French government aims at €4.5bn spending cut in 2017
14 July, 2017
France is working to generate €4.5bn in spending cuts in 2017 as it wants to tame the public deficit to 3% of economic output by the end of this year, Gerald Darmanin, minister of action and public accounts said on 11 July. The government will squeeze public expenditure without increasing taxes and affecting public services in relation with French daily life, according to Darmanin. The government aims to balance the country's public finances squeezing mainly by trimming ministerial budgets without slashing jobs, he added. In an alarming report last month, the Court of Auditors said a budget shortfall left by former president Francois Hollande's government would result in a deficit of 3.2%. French President Emmanuel Macron has promised to meet the budget gap target of 2.8% by the end of 2017. He also pledged to cut public spending by €60bn by 2022.
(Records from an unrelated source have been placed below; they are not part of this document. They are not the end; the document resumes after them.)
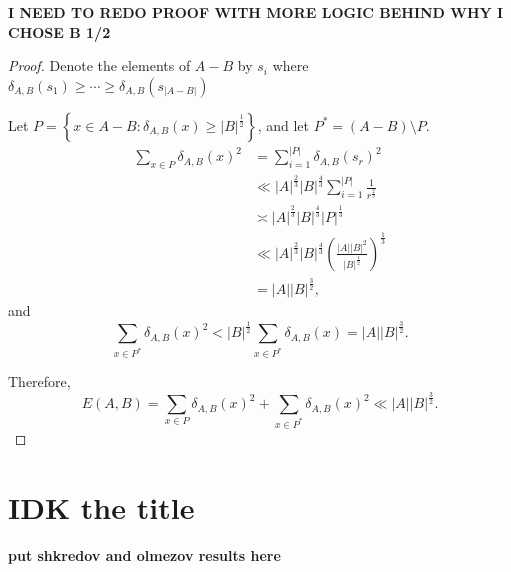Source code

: \documentclass[12pt]{amsart}
\begin{document}
\textbf{I NEED TO REDO PROOF WITH MORE LOGIC BEHIND WHY I CHOSE B 1/2}
\begin{proof}
Denote the elements of \(A-B\) by \(s_{i} \) where \(\delta_{A,B} (s_1) \geq \cdots \geq \delta_{A,B} (s _{\left\lvert A-B \right\rvert } )\)

Let \(P = \left\{ x \in A - B : \delta_{A,B} (x) \geq \left\lvert B \right\rvert ^{\frac{1}{2} } \right\} \), and let \(P ^{*} = \left( A - B \right) \setminus P\).
\begin{align*}
    \sum _{x \in P} \delta_{A,B} (x)^{2} & =  \sum_{i=1}^{\left\lvert P \right\rvert } \delta_{A,B} (s _{r} )^{2}\\
    & \ll \left\lvert A \right\rvert ^{\frac{2}{3} } \left\lvert B \right\rvert ^{\frac{4}{3} } \sum_{i=1}^{\left\lvert P \right\rvert } \frac{1}{r^{\frac{2}{3} }} \\
    & \asymp \left\lvert A \right\rvert ^{\frac{2}{3} } \left\lvert B \right\rvert ^{\frac{4}{3} } \left\lvert P \right\rvert ^{\frac{1}{3} }\\
    & \ll \left\lvert A \right\rvert ^{\frac{2}{3} } \left\lvert B \right\rvert ^{\frac{4}{3} } \left( \frac{\left\lvert A \right\rvert \left\lvert B \right\rvert ^{2}}{\left\lvert B \right\rvert ^{\frac{1}{2} }}  \right) ^{\frac{1}{3} }\\
    & = \left\lvert A \right\rvert \left\lvert B \right\rvert ^{\frac{3}{2} },
\end{align*}
and
\[
    \sum _{x \in P^{*}} \delta_{A,B} (x)^{2} < \left\lvert B \right\rvert ^{\frac{1}{2} } \sum _{x \in P^{*}} \delta_{A,B} (x) = \left\lvert A \right\rvert \left\lvert B \right\rvert ^{\frac{3}{2} }
.\]

Therefore,
\[
    E(A,B) = \sum _{x \in P} \delta_{A,B} (x)^{2} + \sum _{x \in P ^{*}} \delta_{A,B} (x)^{2} \ll \left\lvert A \right\rvert \left\lvert B \right\rvert ^{\frac{3}{2} } 
.\]
\end{proof}

\section{ \textbf{IDK the title }}
\textbf{put shkredov and olmezov results here}
\end{document}
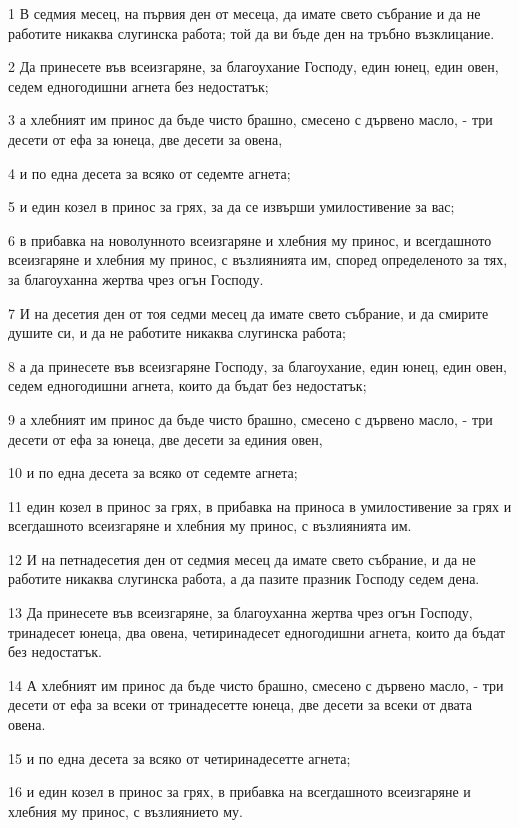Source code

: \par 1 В седмия месец, на първия ден от месеца, да имате свето събрание и да не работите никаква слугинска работа; той да ви бъде ден на тръбно възклицание.
\par 2 Да принесете във всеизгаряне, за благоухание Господу, един юнец, един овен, седем едногодишни агнета без недостатък;
\par 3 а хлебният им принос да бъде чисто брашно, смесено с дървено масло, - три десети от ефа за юнеца, две десети за овена,
\par 4 и по една десета за всяко от седемте агнета;
\par 5 и един козел в принос за грях, за да се извърши умилостивение за вас;
\par 6 в прибавка на новолунното всеизгаряне и хлебния му принос, и всегдашното всеизгаряне и хлебния му принос, с възлиянията им, според определеното за тях, за благоуханна жертва чрез огън Господу.
\par 7 И на десетия ден от тоя седми месец да имате свето събрание, и да смирите душите си, и да не работите никаква слугинска работа;
\par 8 а да принесете във всеизгаряне Господу, за благоухание, един юнец, един овен, седем едногодишни агнета, които да бъдат без недостатък;
\par 9 а хлебният им принос да бъде чисто брашно, смесено с дървено масло, - три десети от ефа за юнеца, две десети за единия овен,
\par 10 и по една десета за всяко от седемте агнета;
\par 11 един козел в принос за грях, в прибавка на приноса в умилостивение за грях и всегдашното всеизгаряне и хлебния му принос, с възлиянията им.
\par 12 И на петнадесетия ден от седмия месец да имате свето събрание, и да не работите никаква слугинска работа, а да пазите празник Господу седем дена.
\par 13 Да принесете във всеизгаряне, за благоуханна жертва чрез огън Господу, тринадесет юнеца, два овена, четиринадесет едногодишни агнета, които да бъдат без недостатък.
\par 14 А хлебният им принос да бъде чисто брашно, смесено с дървено масло, - три десети от ефа за всеки от тринадесетте юнеца, две десети за всеки от двата овена.
\par 15 и по една десета за всяко от четиринадесетте агнета;
\par 16 и един козел в принос за грях, в прибавка на всегдашното всеизгаряне и хлебния му принос, с възлиянието му.
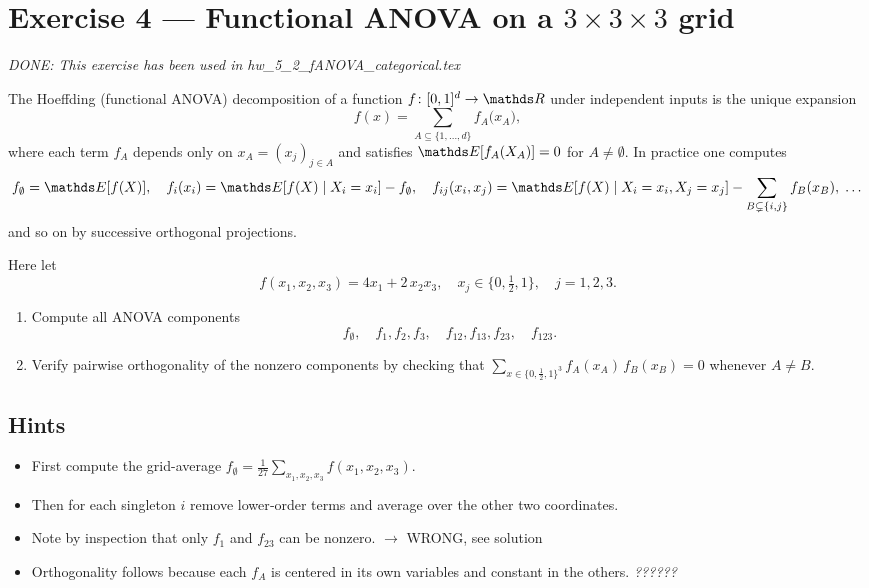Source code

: \documentclass[a4paper]{article}
\begin{document}
\section*{Exercise 4 — Functional ANOVA on a $3\times3\times3$ grid}
\label{ex:FA_grid_improved}

\textit{DONE: This exercise has been used in hw\_5\_2\_fANOVA\_categorical.tex}

The Hoeffding (functional ANOVA) decomposition of a function 
$f\colon[0,1]^d\to\R$ under independent inputs is the unique expansion
\[
f(x)
=\sum_{A\subseteq\{1,\dots,d\}} f_A\bigl(x_A\bigr),
\]
where each term $f_A$ depends only on $x_A=(x_j)_{j\in A}$ and satisfies
$\E[f_A(X_A)]=0$ for $A\neq\emptyset$.  In practice one computes
\[
f_\emptyset=\E[f(X)],\quad
f_i(x_i)=\E[f(X)\mid X_i=x_i]-f_\emptyset,\quad
f_{ij}(x_i,x_j)=\E[f(X)\mid X_i=x_i,X_j=x_j]
-\sum_{B\subsetneq\{i,j\}}f_B(x_B),\;\dots
\]
and so on by successive orthogonal projections.

Here let
\[
f(x_1,x_2,x_3)=4x_1 + 2\,x_2x_3,
\quad
x_j\in\{0,\tfrac12,1\},\quad j=1,2,3.
\]
\begin{enumerate}%
  \item Compute all ANOVA components
        \[
          f_\emptyset,\quad
          f_{1},f_{2},f_{3},\quad
          f_{12},f_{13},f_{23},\quad
          f_{123}.
        \]
  \item Verify pairwise orthogonality of the nonzero components
        by checking that
        \(\sum_{x\in\{0,\frac12,1\}^3} f_A(x_A)\,f_B(x_B)=0\)
        whenever $A\neq B$.
\end{enumerate}

\subsection*{Hints}
\begin{itemize}
  \item First compute the grid-average
        \(f_\emptyset=\tfrac1{27}\sum_{x_1,x_2,x_3}f(x_1,x_2,x_3).\)
  \item Then for each singleton $i$ remove lower‐order terms and average
        over the other two coordinates.
  \item Note by inspection that only $f_1$ and $f_{23}$ can be nonzero. $\rightarrow$ WRONG, see solution
  \item Orthogonality follows because each $f_A$ is centered in its own
        variables and constant in the others.  \textit{??????}
\end{itemize}
\end{document}
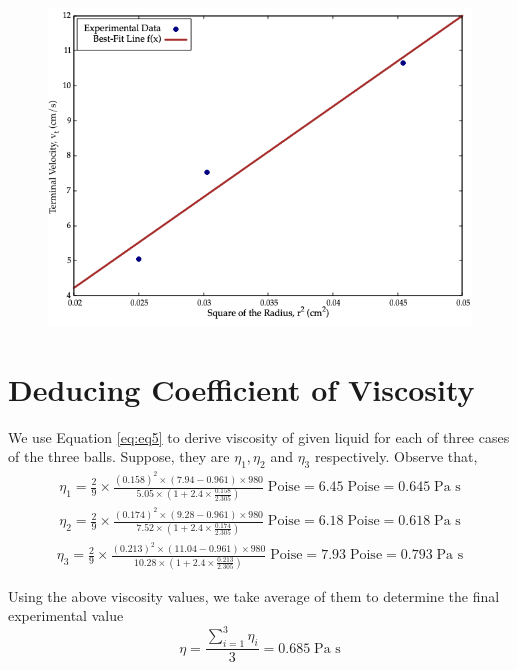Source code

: \documentclass[11pt, a4paper, abstract=true]{scrartcl}
\begin{document}
\begin{figure}[H]
    \centering
    \includegraphics[scale=0.60]{plot.png}
\end{figure}

\section{Deducing Coefficient of Viscosity}
We use Equation \ref{eq:eq5} to derive viscosity of given liquid for each of three cases of the three balls. Suppose, they are \(\eta_1, \eta_2\) and \(\eta_3\) respectively. Observe that,
\begin{align*}
    \eta_1 = \frac{2}{9} \times \frac{(0.158)^2 \times(7.94 - 0.961) \times 980}{5.05 \times (1 + 2.4 \times \frac{0.158}{2.305})} \; \text{Poise} = 6.45 \; \text{Poise} = 0.645 \; \text{Pa s}
\end{align*}
\begin{align*}
    \eta_2 = \frac{2}{9} \times \frac{(0.174)^2 \times(9.28 - 0.961) \times 980}{7.52 \times (1 + 2.4 \times \frac{0.174}{2.305})} \; \text{Poise} = 6.18 \; \text{Poise} = 0.618 \; \text{Pa s}
\end{align*}
\begin{align*}
    \eta_3 = \frac{2}{9} \times \frac{(0.213)^2 \times(11.04 - 0.961) \times 980}{10.28 \times (1 + 2.4 \times \frac{0.213}{2.305})} \; \text{Poise} = 7.93 \; \text{Poise} = 0.793 \; \text{Pa s}
\end{align*}

Using the above viscosity values, we take average of them to determine the final experimental value \[\boxed{\eta = \frac{\sum_{i=1}^3 \eta_i}{3} = 0.685 \; \text{Pa s}}\]
 
\end{document}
France will press ahead with tax cuts promised by the new president, a finance ministry source said, despite warnings from the official state audit body about an €8bn hole in the budget. Macron insisted at a meeting on 9 July that plans to rein in France's wealth tax and scrap local property taxes for 80% of those currently paying them begin to take effect in 2018, the source said, confirming earlier French media reports. The president's intervention comes just days after his Prime Minister Edouard Philippe had suggested the cuts would be postponed into 2019 as France struggles to contain its public deficit.